In Strodehne gibt es Straßenzüge, wo Eichenprozessionsspinnerraupen Menschen und Bäume gefährden.

Norbert Steins Artikel zum Eichenprozessionsspinner und seine Fotos sind in der MAZ vom23. Juni 2016 zu sehen. Eine Lösung ist kaum in Sicht. Wenn es um Bäume geht, muss in Generationen gedacht werden.  Bei Eichen wird die Lebenszeit in Jahrhunderten gemessen.
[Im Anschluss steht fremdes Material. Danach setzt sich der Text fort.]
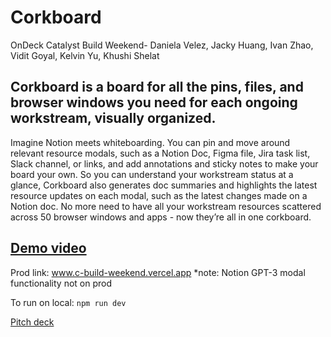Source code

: # Corkboard
OnDeck Catalyst Build Weekend- Daniela Velez, Jacky Huang, Ivan Zhao, Vidit Goyal, Kelvin Yu, Khushi Shelat

## Corkboard is a board for all the pins, files, and browser windows you need for each ongoing workstream, visually organized. 

Imagine Notion meets whiteboarding. You can pin and move around relevant resource modals, such as a Notion Doc, Figma file, Jira task list, Slack channel, or links, and add annotations and sticky notes to make your board your own. So you can understand your workstream status at a glance, Corkboard also generates doc summaries and highlights the latest resource updates on each modal, such as the latest changes made on a Notion doc. No more need to have all your workstream resources scattered across 50 browser windows and apps - now they’re all in one corkboard. 

## [Demo video](https://drive.google.com/file/d/1qXHsyUYaWQees2viEpdVzK7F18K3u7UL/view?usp=sharing)


Prod link: 
www.c-build-weekend.vercel.app
*note: Notion GPT-3 modal functionality not on prod

To run on local:
`npm run dev`

[Pitch deck](https://drive.google.com/file/d/1PhYEacVfP_cKpSeELoDjQ5Ep_IPNGxnc/view?usp=sharing)



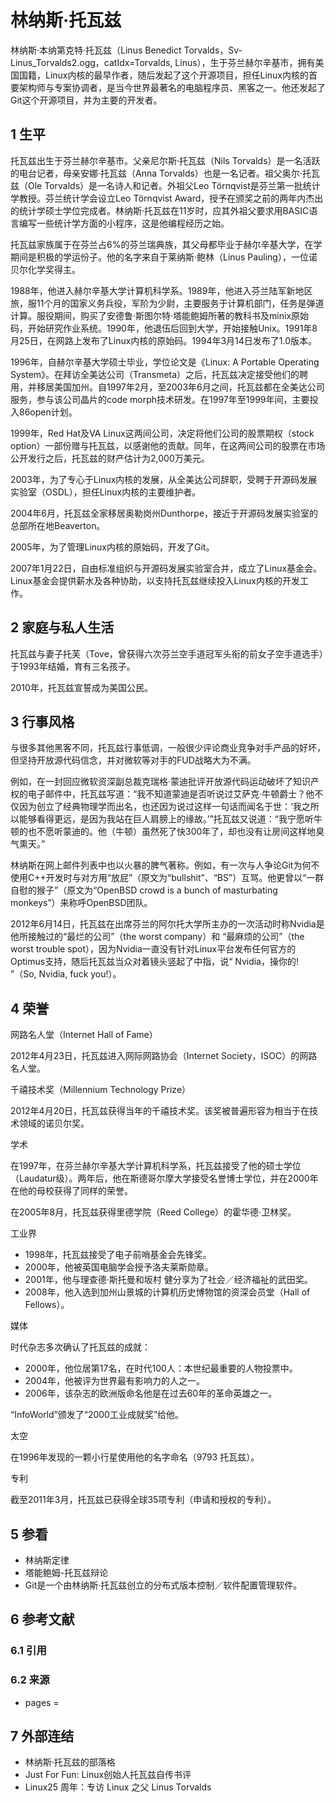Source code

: # 林纳斯·托瓦兹



林纳斯·本纳第克特·托瓦兹（Linus Benedict Torvalds，Sv-Linus_Torvalds2.ogg，catIdx=Torvalds, Linus），生于芬兰赫尔辛基市，拥有美国国籍，Linux内核的最早作者，随后发起了这个开源项目，担任Linux内核的首要架构师与专案协调者，是当今世界最著名的电脑程序员、黑客之一。他还发起了Git这个开源项目，并为主要的开发者。



## 1 生平

托瓦兹出生于芬兰赫尔辛基市。父亲尼尔斯·托瓦兹（Nils Torvalds）是一名活跃的电台记者，母亲安娜·托瓦兹（Anna Torvalds）也是一名记者。祖父奥尔·托瓦兹（Ole Torvalds）是一名诗人和记者。外祖父Leo Törnqvist是芬兰第一批统计学教授。芬兰统计学会设立Leo Törnqvist Award，授予在颁奖之前的两年内杰出的统计学硕士学位完成者。林纳斯·托瓦兹在11岁时，应其外祖父要求用BASIC语言编写一些统计学方面的小程序，这是他编程经历之始。

托瓦兹家族属于在芬兰占6%的芬兰瑞典族，其父母都毕业于赫尔辛基大学，在学期间是积极的学运份子。他的名字来自于莱纳斯·鲍林（Linus Pauling），一位诺贝尔化学奖得主。

1988年，他进入赫尔辛基大学计算机科学系。1989年，他进入芬兰陆军新地区旅，服11个月的国家义务兵役，军阶为少尉，主要服务于计算机部门，任务是弹道计算。服役期间，购买了安德鲁·斯图尔特·塔能鲍姆所著的教科书及minix原始码，开始研究作业系统。1990年，他退伍后回到大学，开始接触Unix。1991年8月25日，在网路上发布了Linux内核的原始码。1994年3月14日发布了1.0版本。

1996年，自赫尔辛基大学硕士毕业，学位论文是《Linux: A Portable Operating System》。在拜访全美达公司（Transmeta）之后，托瓦兹决定接受他们的聘用，并移居美国加州。自1997年2月，至2003年6月之间，托瓦兹都在全美达公司服务，参与该公司晶片的code morph技术研发。在1997年至1999年间，主要投入86open计划。

1999年，Red Hat及VA Linux这两间公司，决定将他们公司的股票期权（stock option）一部份赠与托瓦兹，以感谢他的贡献。同年，在这两间公司的股票在市场公开发行之后，托瓦兹的财产估计为2,000万美元。

2003年，为了专心于Linux内核的发展，从全美达公司辞职，受聘于开源码发展实验室（OSDL），担任Linux内核的主要维护者。

2004年6月，托瓦兹全家移居奥勒岗州Dunthorpe，接近于开源码发展实验室的总部所在地Beaverton。

2005年，为了管理Linux内核的原始码，开发了Git。

2007年1月22日，自由标准组织与开源码发展实验室合并，成立了Linux基金会。Linux基金会提供薪水及各种协助，以支持托瓦兹继续投入Linux内核的开发工作。



## 2 家庭与私人生活

托瓦兹与妻子托芙（Tove，曾获得六次芬兰空手道冠军头衔的前女子空手道选手）于1993年结婚，育有三名孩子。

2010年，托瓦兹宣誓成为美国公民。



## 3 行事风格

与很多其他黑客不同，托瓦兹行事低调，一般很少评论商业竞争对手产品的好坏，但坚持开放源代码信念，并对微软等对手的FUD战略大为不满。

例如，在一封回应微软资深副总裁克瑞格·蒙迪批评开放源代码运动破坏了知识产权的电子邮件中，托瓦兹写道：“我不知道蒙迪是否听说过艾萨克·牛顿爵士？他不仅因为创立了经典物理学而出名，也还因为说过这样一句话而闻名于世：‘我之所以能够看得更远，是因为我站在巨人肩膀上的缘故。’”托瓦兹又说道：“我宁愿听牛顿的也不愿听蒙迪的。他（牛顿）虽然死了快300年了，却也没有让房间这样地臭气熏天。”

林纳斯在网上邮件列表中也以火暴的脾气著称。例如，有一次与人争论Git为何不使用C++开发时与对方用“放屁”（原文为“bullshit”、“BS”）互骂。他更曾以“一群自慰的猴子”（原文为“OpenBSD crowd is a bunch of masturbating monkeys”）来称呼OpenBSD团队。

2012年6月14日，托瓦兹在出席芬兰的阿尔托大学所主办的一次活动时称Nvidia是他所接触过的“最烂的公司”（the worst company）和 “最麻烦的公司”（the worst trouble spot），因为Nvidia一直没有针对Linux平台发布任何官方的Optimus支持，随后托瓦兹当众对着镜头竖起了中指，说“ Nvidia，操你的! ”（So, Nvidia, fuck you!）。



## 4 荣誉

网路名人堂（Internet Hall of Fame）

2012年4月23日，托瓦兹进入网际网路协会（Internet Society，ISOC）的网路名人堂。

千禧技术奖（Millennium Technology Prize）

2012年4月20日，托瓦兹获得当年的千禧技术奖。该奖被普遍形容为相当于在技术领域的诺贝尔奖。

学术

在1997年，在芬兰赫尔辛基大学计算机科学系，托瓦兹接受了他的硕士学位（Laudatur级）。两年后，他在斯德哥尔摩大学接受名誉博士学位，并在2000年在他的母校获得了同样的荣誉。

在2005年8月，托瓦兹获得里德学院（Reed College）的霍华德·卫林奖。

工业界

* 1998年，托瓦兹接受了电子前哨基金会先锋奖。
* 2000年，他被英国电脑学会授予洛夫莱斯勋章。
* 2001年，他与理查德·斯托曼和坂村 健分享为了社会／经济福祉的武田奖。
* 2008年，他入选到加州山景城的计算机历史博物馆的资深会员堂（Hall of Fellows）。

媒体

时代杂志多次确认了托瓦兹的成就：

* 2000年，他位居第17名，在时代100人：本世纪最重要的人物投票中。
* 2004年，他被评为世界最有影响力的人之一。
* 2006年，该杂志的欧洲版命名他是在过去60年的革命英雄之一。

“InfoWorld”颁发了“2000工业成就奖”给他。

太空

在1996年发现的一颗小行星使用他的名字命名（9793 托瓦兹）。

专利

截至2011年3月，托瓦兹已获得全球35项专利（申请和授权的专利）。



## 5 参看

* 林纳斯定律
* 塔能鲍姆-托瓦兹辩论
* Git是一个由林纳斯·托瓦兹创立的分布式版本控制／软件配置管理软件。



## 6 参考文献



### 6.1 引用



### 6.2 来源

* pages =



## 7 外部连结

* 林纳斯·托瓦兹的部落格
* Just For Fun: Linux创始人托瓦兹自传书评
* Linux25 周年：专访 Linux 之父 Linus Torvalds



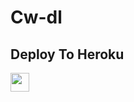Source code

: # Cw-dl

## Deploy To Heroku

<a href="https://heroku.com/deploy?template=https://github.com/Virendraverma9950/cwdown2.0">
     <img height="30px" src="https://img.shields.io/badge/Deploy%20To%20Heroku-blueviolet?style=for-the-badge&logo=heroku">
  </a>
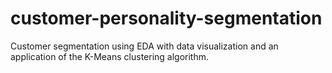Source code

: # customer-personality-segmentation
Customer segmentation using EDA with data visualization and an application of the K-Means clustering algorithm.
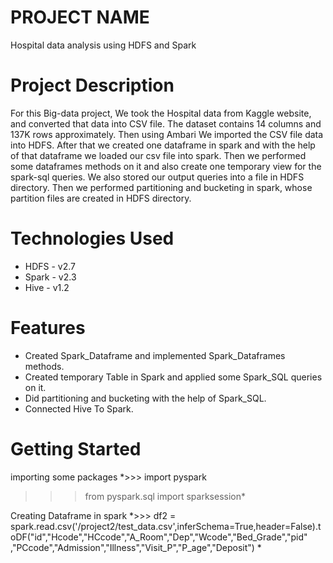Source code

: # PROJECT NAME
Hospital data analysis using HDFS and Spark

# Project Description
For this Big-data project, We took the Hospital data from Kaggle website, and converted that data into CSV file. 
The dataset contains 14 columns and 137K rows approximately. Then using Ambari We imported the CSV file data into HDFS. 
After that we created one dataframe in spark and with the help of that dataframe we loaded our csv file into spark. 
Then we performed some dataframes methods on it and also create one temporary view for the spark-sql queries. We also stored our output queries into a file in HDFS directory. 
Then we performed partitioning and bucketing in spark, whose partition files are created in HDFS directory.

# Technologies Used
* HDFS - v2.7
* Spark - v2.3
* Hive - v1.2

# Features
* Created Spark_Dataframe and implemented Spark_Dataframes methods.
* Created temporary Table in Spark and applied some Spark_SQL queries on it.
* Did partitioning and bucketing with the help of Spark_SQL.
* Connected Hive To Spark. 

# Getting Started
importing some packages
*>>> import pyspark                                                                                                                                   
>>> from pyspark.sql import sparksession*

Creating Dataframe in spark
*>>> df2 = spark.read.csv('/project2/test_data.csv',inferSchema=True,header=False).toDF("id","Hcode","HCcode","A_Room","Dep","Wcode","Bed_Grade","pid"
,"PCcode","Admission","Illness","Visit_P","P_age","Deposit") *


 
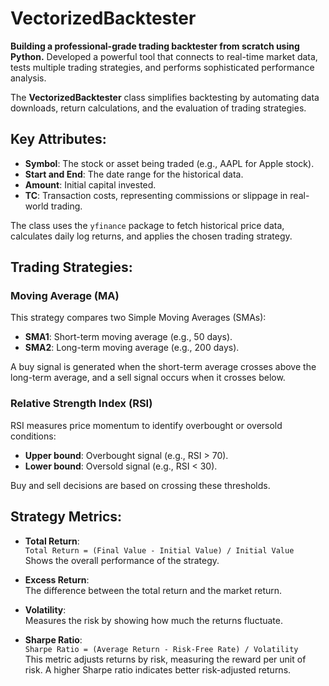 # VectorizedBacktester

**Building a professional-grade trading backtester from scratch using Python.** Developed a powerful tool that connects to real-time market data, tests multiple trading strategies, and performs sophisticated performance analysis.

The **VectorizedBacktester** class simplifies backtesting by automating data downloads, return calculations, and the evaluation of trading strategies.

## Key Attributes:
- **Symbol**: The stock or asset being traded (e.g., AAPL for Apple stock).
- **Start and End**: The date range for the historical data.
- **Amount**: Initial capital invested.
- **TC**: Transaction costs, representing commissions or slippage in real-world trading.

The class uses the `yfinance` package to fetch historical price data, calculates daily log returns, and applies the chosen trading strategy.

## Trading Strategies:

### Moving Average (MA)
This strategy compares two Simple Moving Averages (SMAs):
- **SMA1**: Short-term moving average (e.g., 50 days).
- **SMA2**: Long-term moving average (e.g., 200 days).

A buy signal is generated when the short-term average crosses above the long-term average, and a sell signal occurs when it crosses below.

### Relative Strength Index (RSI)
RSI measures price momentum to identify overbought or oversold conditions:
- **Upper bound**: Overbought signal (e.g., RSI > 70).
- **Lower bound**: Oversold signal (e.g., RSI < 30).

Buy and sell decisions are based on crossing these thresholds.

## Strategy Metrics:

- **Total Return**:  
  `Total Return = (Final Value - Initial Value) / Initial Value`  
  Shows the overall performance of the strategy.

- **Excess Return**:  
  The difference between the total return and the market return.

- **Volatility**:  
  Measures the risk by showing how much the returns fluctuate.

- **Sharpe Ratio**:  
  `Sharpe Ratio = (Average Return - Risk-Free Rate) / Volatility`  
  This metric adjusts returns by risk, measuring the reward per unit of risk. A higher Sharpe ratio indicates better risk-adjusted returns.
Eine mechanische Bearbeitung, das Absaugen der Raupen, wird somit zu einem sehr aufwändigen Verfahren. Das Sprühen von Gift scheidet aus, weil es nicht nur den Spinner schädigt, sondern das gesamte Ökosystem einschließlich der Menschen. Was bleibt? Abwarten und Tee trinken? Vielleicht Abwarten, Tee und Kaffee trinken und andere gut an den Klimawandel angepasste und schädlingsresistente Bäume pflanzen?

Natürliche Feinde des Eichen-Prozessionsspinners sind Wanzen, Schlupfwespen, Raupenfliegen, der Kuckuck und räuberische Käfer wie zum Beispiel der Puppenräuber meint Wikipedia. Der Prozessionsspinner kann sich auch deswegen so ausbreiten, weil die Feinde des Spinners von uns Menschen längst weggespritzt wurden oder ihnen auf andere menschliche Art die Lebensgrundlage entzogen wurde. Artenvielfalt erhalten und wo möglich wieder schaffen ist das Gebot der Natur. Wenn die Menschen das nicht machen werden sie sich damit eigenhändig abschaffen. Der Eichenprozessionsspinner hat das Zeug uns zu überleben. In Dimensionen der Natur gedacht, schaffen wir uns, die Menschheit, durch Spritzen mit Insektizieden ab. Biodiversität bedeutet Artenvielfalt und ist eine der existenziellen Grundlagen für das Funktionieren der Natur!